PROVIDED MATERIAL section start

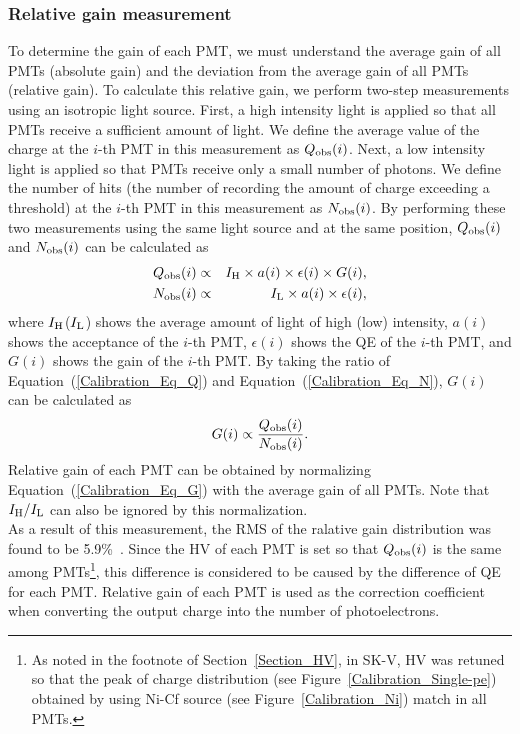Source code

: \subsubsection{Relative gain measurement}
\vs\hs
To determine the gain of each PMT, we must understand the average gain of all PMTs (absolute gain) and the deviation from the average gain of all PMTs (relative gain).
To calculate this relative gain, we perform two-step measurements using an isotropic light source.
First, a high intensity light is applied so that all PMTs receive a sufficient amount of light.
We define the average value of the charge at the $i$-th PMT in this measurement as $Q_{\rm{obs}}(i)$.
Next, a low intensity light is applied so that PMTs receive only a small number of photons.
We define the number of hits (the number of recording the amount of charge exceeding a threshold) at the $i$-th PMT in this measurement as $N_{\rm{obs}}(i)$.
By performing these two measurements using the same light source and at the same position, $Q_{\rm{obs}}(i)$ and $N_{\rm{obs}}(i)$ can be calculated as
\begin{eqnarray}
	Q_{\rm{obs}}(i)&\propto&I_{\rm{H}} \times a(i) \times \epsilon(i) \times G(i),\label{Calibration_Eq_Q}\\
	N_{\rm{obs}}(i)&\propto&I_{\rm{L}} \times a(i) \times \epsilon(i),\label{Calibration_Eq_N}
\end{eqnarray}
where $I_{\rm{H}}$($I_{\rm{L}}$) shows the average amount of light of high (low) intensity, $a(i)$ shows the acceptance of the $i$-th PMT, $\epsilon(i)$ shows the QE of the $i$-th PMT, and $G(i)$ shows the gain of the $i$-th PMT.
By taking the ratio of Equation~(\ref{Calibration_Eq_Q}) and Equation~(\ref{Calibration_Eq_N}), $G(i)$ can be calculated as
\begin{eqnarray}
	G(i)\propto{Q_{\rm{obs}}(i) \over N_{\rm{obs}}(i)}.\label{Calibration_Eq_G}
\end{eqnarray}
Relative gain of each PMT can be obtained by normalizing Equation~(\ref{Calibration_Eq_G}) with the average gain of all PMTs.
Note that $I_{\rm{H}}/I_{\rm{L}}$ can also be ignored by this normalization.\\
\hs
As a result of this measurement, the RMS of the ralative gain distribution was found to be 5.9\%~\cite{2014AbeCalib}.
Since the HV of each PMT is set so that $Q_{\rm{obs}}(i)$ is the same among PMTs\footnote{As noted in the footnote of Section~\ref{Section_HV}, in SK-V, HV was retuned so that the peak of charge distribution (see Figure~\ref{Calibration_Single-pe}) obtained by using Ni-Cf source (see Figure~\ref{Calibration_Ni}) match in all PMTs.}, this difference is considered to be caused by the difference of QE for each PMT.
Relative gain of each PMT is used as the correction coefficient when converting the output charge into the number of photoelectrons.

PROVIDED MATERIAL section end
PROVIDED MATERIAL section start

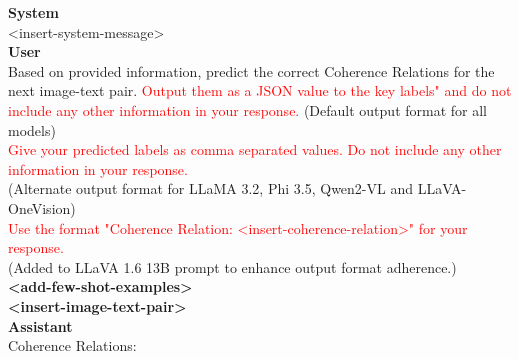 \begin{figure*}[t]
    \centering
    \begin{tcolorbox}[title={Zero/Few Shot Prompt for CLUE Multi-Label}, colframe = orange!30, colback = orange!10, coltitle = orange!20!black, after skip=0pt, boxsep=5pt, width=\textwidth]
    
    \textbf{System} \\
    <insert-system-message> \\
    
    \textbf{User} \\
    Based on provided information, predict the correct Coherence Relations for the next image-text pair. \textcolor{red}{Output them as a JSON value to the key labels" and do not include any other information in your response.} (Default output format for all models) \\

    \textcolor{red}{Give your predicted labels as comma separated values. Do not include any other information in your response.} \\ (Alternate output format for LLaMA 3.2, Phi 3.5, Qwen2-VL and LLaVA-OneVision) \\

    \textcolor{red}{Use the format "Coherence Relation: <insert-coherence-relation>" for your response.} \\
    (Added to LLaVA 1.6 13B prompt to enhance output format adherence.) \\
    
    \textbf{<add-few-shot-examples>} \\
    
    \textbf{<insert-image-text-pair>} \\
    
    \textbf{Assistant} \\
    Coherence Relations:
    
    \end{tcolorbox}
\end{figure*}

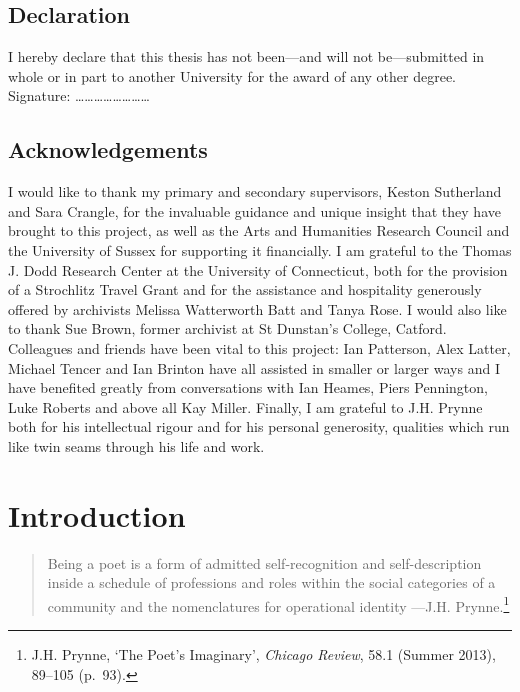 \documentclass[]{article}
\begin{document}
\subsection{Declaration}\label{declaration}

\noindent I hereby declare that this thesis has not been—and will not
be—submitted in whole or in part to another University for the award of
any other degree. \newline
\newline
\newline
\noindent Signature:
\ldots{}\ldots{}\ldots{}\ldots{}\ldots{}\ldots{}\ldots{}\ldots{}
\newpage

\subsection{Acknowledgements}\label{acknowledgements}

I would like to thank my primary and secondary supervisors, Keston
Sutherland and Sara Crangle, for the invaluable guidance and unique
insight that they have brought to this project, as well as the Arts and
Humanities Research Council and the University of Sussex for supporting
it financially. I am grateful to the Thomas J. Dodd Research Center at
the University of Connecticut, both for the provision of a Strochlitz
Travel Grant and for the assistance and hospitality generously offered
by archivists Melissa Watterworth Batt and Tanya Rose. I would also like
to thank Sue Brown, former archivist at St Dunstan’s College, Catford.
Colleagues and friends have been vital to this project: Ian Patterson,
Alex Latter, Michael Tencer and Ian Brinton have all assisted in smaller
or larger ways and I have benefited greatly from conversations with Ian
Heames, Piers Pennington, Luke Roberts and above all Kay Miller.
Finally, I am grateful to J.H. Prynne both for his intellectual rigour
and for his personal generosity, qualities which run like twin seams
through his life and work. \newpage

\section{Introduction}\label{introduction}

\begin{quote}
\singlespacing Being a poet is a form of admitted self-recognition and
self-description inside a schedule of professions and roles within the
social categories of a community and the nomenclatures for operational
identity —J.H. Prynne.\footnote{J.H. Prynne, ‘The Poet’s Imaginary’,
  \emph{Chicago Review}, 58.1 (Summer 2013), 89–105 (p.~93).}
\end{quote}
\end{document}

PROVIDED MATERIAL section end

* **TASK DESCRIPTION**:
Copy each line above where "applied" appears.

* **RESULT BELOW**:
First, a high intensity light is applied so that all PMTs receive a sufficient amount of light.
Next, a low intensity light is applied so that PMTs receive only a small number of photons.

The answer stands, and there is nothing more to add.